» Stored items:
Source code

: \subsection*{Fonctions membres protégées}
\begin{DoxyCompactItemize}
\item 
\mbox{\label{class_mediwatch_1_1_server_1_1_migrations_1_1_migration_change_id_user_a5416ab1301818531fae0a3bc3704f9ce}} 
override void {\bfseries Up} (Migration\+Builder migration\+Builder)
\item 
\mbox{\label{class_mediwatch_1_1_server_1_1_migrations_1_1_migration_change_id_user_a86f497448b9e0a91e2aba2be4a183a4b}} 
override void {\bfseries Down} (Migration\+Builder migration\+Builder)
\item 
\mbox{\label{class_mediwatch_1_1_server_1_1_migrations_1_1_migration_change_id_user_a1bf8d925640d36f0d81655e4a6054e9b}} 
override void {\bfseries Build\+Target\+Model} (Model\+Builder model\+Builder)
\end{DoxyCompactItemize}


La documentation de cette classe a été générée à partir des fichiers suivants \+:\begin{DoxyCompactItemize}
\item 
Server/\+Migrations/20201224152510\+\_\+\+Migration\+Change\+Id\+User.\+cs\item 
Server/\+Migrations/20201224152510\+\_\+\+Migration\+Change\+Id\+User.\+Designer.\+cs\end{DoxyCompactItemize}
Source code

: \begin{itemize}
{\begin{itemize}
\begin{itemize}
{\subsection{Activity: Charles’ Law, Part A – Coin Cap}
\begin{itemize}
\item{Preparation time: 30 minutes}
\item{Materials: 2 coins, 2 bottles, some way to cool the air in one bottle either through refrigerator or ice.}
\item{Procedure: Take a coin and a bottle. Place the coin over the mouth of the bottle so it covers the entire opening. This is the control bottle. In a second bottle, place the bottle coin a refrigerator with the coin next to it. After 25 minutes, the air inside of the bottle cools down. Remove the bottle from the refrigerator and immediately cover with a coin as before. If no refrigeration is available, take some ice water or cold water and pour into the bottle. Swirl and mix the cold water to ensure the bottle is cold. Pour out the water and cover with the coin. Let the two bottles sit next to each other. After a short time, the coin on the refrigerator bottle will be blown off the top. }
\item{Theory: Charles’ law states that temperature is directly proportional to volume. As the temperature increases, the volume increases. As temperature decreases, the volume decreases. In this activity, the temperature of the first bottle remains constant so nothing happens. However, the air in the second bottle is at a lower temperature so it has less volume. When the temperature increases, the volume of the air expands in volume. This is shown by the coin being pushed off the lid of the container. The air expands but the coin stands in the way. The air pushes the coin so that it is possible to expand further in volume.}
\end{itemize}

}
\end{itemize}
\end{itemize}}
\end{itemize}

» BRIEF:
Take the records above and return them exactly as written.

» WRITTEN RESPONSE:
Source code

: \subsection*{Fonctions membres protégées}
\begin{DoxyCompactItemize}
\item 
\mbox{\label{class_mediwatch_1_1_server_1_1_migrations_1_1_migration_change_id_user_a5416ab1301818531fae0a3bc3704f9ce}} 
override void {\bfseries Up} (Migration\+Builder migration\+Builder)
\item 
\mbox{\label{class_mediwatch_1_1_server_1_1_migrations_1_1_migration_change_id_user_a86f497448b9e0a91e2aba2be4a183a4b}} 
override void {\bfseries Down} (Migration\+Builder migration\+Builder)
\item 
\mbox{\label{class_mediwatch_1_1_server_1_1_migrations_1_1_migration_change_id_user_a1bf8d925640d36f0d81655e4a6054e9b}} 
override void {\bfseries Build\+Target\+Model} (Model\+Builder model\+Builder)
\end{DoxyCompactItemize}


La documentation de cette classe a été générée à partir des fichiers suivants \+:\begin{DoxyCompactItemize}
\item 
Server/\+Migrations/20201224152510\+\_\+\+Migration\+Change\+Id\+User.\+cs\item 
Server/\+Migrations/20201224152510\+\_\+\+Migration\+Change\+Id\+User.\+Designer.\+cs\end{DoxyCompactItemize}
Source code

: \begin{itemize}
{\begin{itemize}
\begin{itemize}
{\subsection{Activity: Charles’ Law, Part A – Coin Cap}
\begin{itemize}
\item{Preparation time: 30 minutes}
\item{Materials: 2 coins, 2 bottles, some way to cool the air in one bottle either through refrigerator or ice.}
\item{Procedure: Take a coin and a bottle. Place the coin over the mouth of the bottle so it covers the entire opening. This is the control bottle. In a second bottle, place the bottle coin a refrigerator with the coin next to it. After 25 minutes, the air inside of the bottle cools down. Remove the bottle from the refrigerator and immediately cover with a coin as before. If no refrigeration is available, take some ice water or cold water and pour into the bottle. Swirl and mix the cold water to ensure the bottle is cold. Pour out the water and cover with the coin. Let the two bottles sit next to each other. After a short time, the coin on the refrigerator bottle will be blown off the top. }
\item{Theory: Charles’ law states that temperature is directly proportional to volume. As the temperature increases, the volume increases. As temperature decreases, the volume decreases. In this activity, the temperature of the first bottle remains constant so nothing happens. However, the air in the second bottle is at a lower temperature so it has less volume. When the temperature increases, the volume of the air expands in volume. This is shown by the coin being pushed off the lid of the container. The air expands but the coin stands in the way. The air pushes the coin so that it is possible to expand further in volume.}
\end{itemize}

}
\end{itemize}
\end{itemize}}
\end{itemize}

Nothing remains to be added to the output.